WORK TO BE COMPLETED: Scan the data, and whenever a line contains "affect", copy it.

Plain-text document sources:
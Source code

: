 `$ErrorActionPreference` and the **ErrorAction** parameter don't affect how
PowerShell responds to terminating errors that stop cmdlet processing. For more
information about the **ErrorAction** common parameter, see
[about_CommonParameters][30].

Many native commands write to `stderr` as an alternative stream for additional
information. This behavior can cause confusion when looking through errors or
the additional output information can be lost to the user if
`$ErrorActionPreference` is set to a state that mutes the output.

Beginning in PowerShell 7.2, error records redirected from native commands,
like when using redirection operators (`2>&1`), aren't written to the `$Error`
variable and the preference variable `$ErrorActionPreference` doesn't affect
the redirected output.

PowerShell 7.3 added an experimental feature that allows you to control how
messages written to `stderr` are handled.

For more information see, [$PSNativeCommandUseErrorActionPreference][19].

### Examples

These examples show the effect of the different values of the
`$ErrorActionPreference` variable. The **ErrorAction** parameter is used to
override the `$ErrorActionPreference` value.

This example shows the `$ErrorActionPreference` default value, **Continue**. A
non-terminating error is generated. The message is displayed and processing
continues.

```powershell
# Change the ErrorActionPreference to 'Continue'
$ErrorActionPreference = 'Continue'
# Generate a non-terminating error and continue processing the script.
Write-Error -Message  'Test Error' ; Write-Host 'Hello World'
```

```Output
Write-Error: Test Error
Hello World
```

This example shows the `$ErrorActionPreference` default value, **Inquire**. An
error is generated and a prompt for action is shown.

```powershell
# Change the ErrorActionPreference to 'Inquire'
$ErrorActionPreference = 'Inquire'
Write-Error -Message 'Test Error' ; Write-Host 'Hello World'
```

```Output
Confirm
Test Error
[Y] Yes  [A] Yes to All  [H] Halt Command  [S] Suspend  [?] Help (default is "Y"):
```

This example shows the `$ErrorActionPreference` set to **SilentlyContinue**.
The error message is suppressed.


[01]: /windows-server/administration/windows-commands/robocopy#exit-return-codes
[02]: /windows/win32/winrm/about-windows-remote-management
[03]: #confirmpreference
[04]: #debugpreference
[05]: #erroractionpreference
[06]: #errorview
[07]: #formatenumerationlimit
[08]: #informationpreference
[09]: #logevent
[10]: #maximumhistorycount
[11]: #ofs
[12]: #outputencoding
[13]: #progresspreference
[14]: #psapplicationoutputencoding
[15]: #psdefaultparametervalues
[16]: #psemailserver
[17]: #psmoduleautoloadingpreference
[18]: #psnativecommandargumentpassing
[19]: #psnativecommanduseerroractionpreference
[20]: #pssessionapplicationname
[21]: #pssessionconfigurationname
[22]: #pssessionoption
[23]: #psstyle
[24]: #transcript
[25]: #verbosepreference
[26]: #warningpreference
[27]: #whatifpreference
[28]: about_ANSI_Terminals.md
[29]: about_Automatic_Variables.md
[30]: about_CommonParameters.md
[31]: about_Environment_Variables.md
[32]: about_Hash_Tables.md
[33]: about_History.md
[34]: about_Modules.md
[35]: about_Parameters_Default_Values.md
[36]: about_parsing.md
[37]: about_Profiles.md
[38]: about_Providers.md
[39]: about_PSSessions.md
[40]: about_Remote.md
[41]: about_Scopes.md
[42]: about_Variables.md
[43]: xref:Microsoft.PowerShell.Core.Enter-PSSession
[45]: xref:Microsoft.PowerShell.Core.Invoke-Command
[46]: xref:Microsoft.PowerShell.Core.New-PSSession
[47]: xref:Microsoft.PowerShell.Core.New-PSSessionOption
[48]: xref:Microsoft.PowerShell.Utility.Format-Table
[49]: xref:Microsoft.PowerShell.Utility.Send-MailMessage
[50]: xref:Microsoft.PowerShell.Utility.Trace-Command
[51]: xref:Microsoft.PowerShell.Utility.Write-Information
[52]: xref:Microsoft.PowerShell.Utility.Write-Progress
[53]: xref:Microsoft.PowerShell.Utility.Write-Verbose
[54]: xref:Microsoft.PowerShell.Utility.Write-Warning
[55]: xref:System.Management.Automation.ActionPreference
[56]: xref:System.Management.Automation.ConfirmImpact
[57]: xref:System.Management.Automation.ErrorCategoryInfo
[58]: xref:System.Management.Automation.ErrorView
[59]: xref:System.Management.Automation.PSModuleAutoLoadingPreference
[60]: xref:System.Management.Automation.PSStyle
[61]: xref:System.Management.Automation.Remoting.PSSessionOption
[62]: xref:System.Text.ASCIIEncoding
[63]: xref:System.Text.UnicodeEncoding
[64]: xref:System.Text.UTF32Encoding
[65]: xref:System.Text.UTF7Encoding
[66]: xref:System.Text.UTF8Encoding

SOLUTION FOR THIS EXERCISE:
: `$ErrorActionPreference` and the **ErrorAction** parameter don't affect how
variable and the preference variable `$ErrorActionPreference` doesn't affect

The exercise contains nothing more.